Stored data
⁂
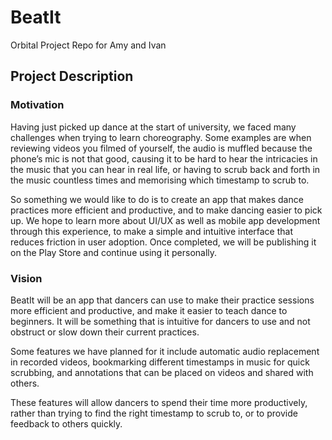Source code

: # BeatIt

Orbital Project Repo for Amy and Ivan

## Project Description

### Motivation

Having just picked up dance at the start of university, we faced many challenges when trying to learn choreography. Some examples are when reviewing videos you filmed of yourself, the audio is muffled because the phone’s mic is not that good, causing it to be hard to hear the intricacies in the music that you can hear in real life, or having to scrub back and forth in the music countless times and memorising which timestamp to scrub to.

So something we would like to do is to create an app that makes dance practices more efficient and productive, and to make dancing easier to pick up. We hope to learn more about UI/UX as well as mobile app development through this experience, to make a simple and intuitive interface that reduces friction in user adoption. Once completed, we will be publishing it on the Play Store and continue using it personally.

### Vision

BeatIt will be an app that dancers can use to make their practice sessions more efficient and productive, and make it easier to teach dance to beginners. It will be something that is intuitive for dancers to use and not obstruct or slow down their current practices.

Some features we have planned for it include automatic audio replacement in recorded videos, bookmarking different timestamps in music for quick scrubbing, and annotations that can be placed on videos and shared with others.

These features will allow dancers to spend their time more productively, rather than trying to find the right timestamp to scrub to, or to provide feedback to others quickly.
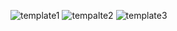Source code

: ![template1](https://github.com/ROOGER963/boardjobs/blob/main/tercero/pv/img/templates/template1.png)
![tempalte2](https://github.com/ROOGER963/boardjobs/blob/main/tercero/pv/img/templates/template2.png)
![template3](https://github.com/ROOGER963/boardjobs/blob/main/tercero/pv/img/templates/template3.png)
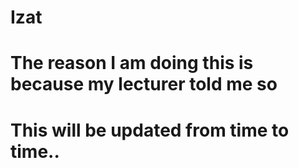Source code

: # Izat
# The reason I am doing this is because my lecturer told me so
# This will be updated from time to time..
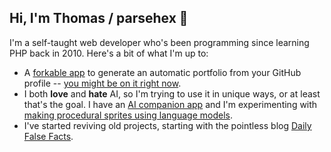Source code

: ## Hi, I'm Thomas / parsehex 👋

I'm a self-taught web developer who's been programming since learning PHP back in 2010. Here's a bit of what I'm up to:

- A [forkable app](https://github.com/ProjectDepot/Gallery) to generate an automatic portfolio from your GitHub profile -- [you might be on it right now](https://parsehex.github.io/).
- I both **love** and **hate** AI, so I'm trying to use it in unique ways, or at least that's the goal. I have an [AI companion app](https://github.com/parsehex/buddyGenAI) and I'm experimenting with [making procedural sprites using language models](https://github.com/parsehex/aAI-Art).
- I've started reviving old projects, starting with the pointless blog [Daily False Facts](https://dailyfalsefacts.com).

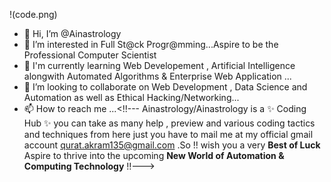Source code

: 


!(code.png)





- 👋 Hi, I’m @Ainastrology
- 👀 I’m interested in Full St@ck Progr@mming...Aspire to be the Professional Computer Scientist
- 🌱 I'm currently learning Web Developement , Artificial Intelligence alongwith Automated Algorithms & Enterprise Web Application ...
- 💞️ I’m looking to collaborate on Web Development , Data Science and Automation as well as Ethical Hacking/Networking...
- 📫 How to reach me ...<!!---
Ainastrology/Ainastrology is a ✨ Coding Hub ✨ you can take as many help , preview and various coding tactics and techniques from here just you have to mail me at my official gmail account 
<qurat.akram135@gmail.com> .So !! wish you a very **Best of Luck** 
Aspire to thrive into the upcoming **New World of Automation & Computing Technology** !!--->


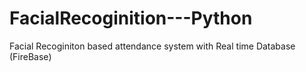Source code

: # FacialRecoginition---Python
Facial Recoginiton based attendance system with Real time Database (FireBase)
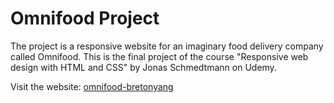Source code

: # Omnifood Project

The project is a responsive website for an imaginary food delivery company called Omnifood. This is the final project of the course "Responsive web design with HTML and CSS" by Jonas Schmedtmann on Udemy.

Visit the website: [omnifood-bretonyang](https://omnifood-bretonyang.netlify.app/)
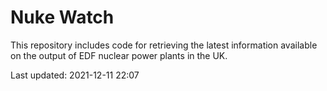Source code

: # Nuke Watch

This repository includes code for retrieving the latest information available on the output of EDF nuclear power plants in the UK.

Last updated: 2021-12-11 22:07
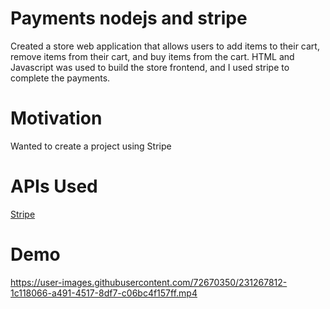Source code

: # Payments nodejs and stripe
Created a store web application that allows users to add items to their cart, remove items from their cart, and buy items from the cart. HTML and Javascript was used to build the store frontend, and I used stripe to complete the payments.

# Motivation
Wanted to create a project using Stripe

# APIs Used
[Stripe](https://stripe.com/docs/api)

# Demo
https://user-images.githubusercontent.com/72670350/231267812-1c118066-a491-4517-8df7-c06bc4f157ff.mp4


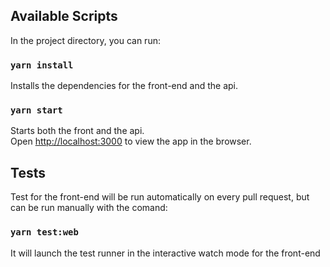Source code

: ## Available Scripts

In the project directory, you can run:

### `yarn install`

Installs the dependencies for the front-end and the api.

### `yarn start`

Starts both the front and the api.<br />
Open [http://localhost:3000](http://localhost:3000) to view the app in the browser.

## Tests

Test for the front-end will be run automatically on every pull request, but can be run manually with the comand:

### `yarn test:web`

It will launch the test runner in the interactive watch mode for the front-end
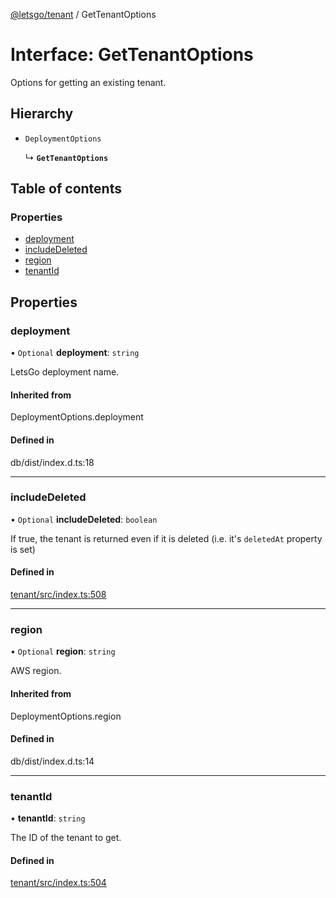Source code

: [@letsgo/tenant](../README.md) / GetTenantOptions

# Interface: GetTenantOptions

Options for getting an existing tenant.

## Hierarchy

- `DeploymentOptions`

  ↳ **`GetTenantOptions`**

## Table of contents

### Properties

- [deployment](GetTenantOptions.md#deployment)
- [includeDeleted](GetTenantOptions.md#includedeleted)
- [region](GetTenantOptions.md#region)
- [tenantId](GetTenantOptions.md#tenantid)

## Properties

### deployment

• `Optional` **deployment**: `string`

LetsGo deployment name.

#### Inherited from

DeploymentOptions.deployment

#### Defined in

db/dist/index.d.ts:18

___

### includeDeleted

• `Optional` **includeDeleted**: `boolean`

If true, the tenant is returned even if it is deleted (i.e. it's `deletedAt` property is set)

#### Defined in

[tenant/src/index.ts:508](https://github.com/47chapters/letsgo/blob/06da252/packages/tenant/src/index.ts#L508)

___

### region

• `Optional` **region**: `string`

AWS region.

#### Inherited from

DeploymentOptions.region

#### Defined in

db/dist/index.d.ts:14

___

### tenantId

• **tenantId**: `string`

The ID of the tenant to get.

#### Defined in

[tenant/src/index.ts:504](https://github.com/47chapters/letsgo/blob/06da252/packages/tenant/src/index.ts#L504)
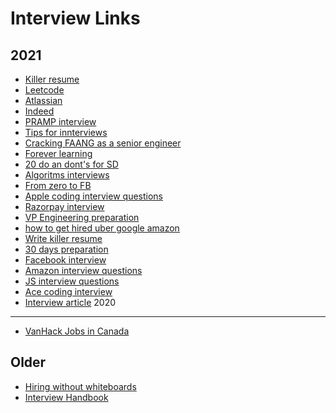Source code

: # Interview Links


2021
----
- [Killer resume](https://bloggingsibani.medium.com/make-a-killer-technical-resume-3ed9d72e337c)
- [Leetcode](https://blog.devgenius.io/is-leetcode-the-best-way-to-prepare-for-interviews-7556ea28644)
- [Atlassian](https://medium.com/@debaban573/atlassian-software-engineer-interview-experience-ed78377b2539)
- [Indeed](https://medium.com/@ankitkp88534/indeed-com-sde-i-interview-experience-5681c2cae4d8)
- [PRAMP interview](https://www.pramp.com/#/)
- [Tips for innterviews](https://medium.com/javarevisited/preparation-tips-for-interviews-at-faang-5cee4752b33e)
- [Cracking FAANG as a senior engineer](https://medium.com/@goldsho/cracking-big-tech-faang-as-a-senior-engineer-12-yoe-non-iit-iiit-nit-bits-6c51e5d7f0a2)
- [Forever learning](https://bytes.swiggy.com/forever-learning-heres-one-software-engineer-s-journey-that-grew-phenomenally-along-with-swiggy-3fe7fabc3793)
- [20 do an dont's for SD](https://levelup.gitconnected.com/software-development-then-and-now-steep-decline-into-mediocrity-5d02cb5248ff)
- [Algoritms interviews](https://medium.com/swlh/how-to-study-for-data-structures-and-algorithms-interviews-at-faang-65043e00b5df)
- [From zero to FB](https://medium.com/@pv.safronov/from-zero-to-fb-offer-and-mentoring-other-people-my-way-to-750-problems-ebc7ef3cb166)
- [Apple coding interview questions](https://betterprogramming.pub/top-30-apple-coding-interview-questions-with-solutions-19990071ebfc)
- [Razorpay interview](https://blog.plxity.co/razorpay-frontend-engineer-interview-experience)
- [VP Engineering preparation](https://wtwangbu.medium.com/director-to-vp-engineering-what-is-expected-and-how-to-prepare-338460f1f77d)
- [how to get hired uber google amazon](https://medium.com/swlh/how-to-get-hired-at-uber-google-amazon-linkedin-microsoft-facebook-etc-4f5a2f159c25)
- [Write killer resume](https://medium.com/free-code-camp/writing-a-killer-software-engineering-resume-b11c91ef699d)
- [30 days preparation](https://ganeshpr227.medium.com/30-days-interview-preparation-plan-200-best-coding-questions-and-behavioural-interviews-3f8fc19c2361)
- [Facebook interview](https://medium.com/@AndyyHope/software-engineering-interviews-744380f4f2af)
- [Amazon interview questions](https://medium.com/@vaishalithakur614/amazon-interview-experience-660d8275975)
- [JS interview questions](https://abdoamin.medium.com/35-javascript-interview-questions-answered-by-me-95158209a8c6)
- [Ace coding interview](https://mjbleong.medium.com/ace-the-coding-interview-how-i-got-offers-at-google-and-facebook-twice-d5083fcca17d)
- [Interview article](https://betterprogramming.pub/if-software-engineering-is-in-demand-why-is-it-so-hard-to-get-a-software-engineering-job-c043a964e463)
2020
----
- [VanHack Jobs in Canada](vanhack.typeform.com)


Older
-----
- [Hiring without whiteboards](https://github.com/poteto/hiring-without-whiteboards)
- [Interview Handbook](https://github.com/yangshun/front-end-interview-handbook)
⁂
Problem statement: Each line from the first line of the entries through the line containing "### Motivation" should be duplicated word for word, and nothing more; the pictures stay out.

Expected output:
Source code

: # BeatIt

Orbital Project Repo for Amy and Ivan

## Project Description

### Motivation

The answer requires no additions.